Godfrey Bullen was born in Russia, given that his father had once been head of the Russian branch of business for the London firm he worked with. He had lived there for ten years, so it was not as if he was going to a completely strange place. After learning of this news, he took the next two months to brush up on his Russian, spend time with his family, and work on his penmanship. At the advice of his father, he determined to stay out of any form of Russian politics.
The trip was uneventful, and upon arrival he hired a sled and went immediately to the home of his host, his father's business associate. Falling into a daily routine, he occasionally ate dinner with his host and his host's wife, and intermittently dined out, while going out to explore the city often during the day. Using the letters of introduction given him by his father, he was soon accepted as a friend in many of the Russian families. Two friends he saw often were Akim Soushiloff and Petroff Stepanoff, young students living together on their own, and who also introduced him to the young lady who would change his life forever.

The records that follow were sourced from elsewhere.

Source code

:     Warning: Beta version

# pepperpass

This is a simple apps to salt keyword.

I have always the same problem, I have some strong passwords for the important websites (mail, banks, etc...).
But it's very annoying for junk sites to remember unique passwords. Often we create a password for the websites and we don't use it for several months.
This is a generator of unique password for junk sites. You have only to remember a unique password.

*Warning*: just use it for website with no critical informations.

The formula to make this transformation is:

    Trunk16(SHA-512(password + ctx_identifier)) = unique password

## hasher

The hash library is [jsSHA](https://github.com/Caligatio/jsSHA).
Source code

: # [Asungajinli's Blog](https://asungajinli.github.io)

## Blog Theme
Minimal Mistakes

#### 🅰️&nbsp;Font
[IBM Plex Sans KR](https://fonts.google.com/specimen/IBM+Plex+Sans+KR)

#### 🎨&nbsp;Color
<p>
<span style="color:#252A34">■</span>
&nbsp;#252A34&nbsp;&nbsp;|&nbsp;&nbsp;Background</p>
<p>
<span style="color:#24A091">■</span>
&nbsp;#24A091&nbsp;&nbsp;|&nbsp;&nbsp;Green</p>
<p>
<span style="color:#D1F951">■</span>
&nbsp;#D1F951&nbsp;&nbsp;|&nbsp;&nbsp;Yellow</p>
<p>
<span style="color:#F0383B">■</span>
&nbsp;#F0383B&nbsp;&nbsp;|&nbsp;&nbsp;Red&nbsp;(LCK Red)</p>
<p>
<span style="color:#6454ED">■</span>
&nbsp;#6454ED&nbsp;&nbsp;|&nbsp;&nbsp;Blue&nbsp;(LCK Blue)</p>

Deciding to go out one night to a masked opera, he was asked by a young lady known to him simply as Katia, for aid in removing a couple from an embarrassing situation. Taking it all in good fun, and thinking it was some sort of a joke, he played along, only to walk into the arms of the secret police. Finding out that he had aided in the escape of a dangerous political prisoner, he was fortunately able to pull himself out of the scrape he had gotten himself into. After being arrested once again, he was convicted and sent to Siberia.
After the very long journey, he met up again with a friend of Akim and Petroff that had been arrested as well, Alexis Stumpoff. Together they made the first of Godfrey's attempts at escape. Running into difficulties, however, Alexis had to stay with the wandering nomads they had been living with at the time. Not being able to face the dangers of escape alone, Godfrey gave himself up as a vagabond, much less harmful in those days in Russia.
In prison he made a few friends, at one point risking his life to save one of his friends', and another standing up for one of his close friends, Luka. After befriending Luka, as he learned Luka's native language of the Tartars, he decides that if he's going to escape he wants to do it with Luka. Being warned for the second time that it was impossible, Godfrey and Luka set out for the wilds of Siberia. With a little bit of common sense and whole lot of courage, they eventually make it out of Siberia, into Norway, and eventually back to England. While he may not have accomplished much in the world of business, he did much toward proving himself a man, learning the ways of nature, and showing that nothing is impossible.
Condemned as a Nihilist is a well written and thoroughly enjoyable adventure, and another great book by G.A. Henty. I would definitely recommend it to anyone who loves action-adventure, wants a book highlighting the positive morals of courage, perseverance, and loyalty, or just enjoys reading about the Russian Revolution.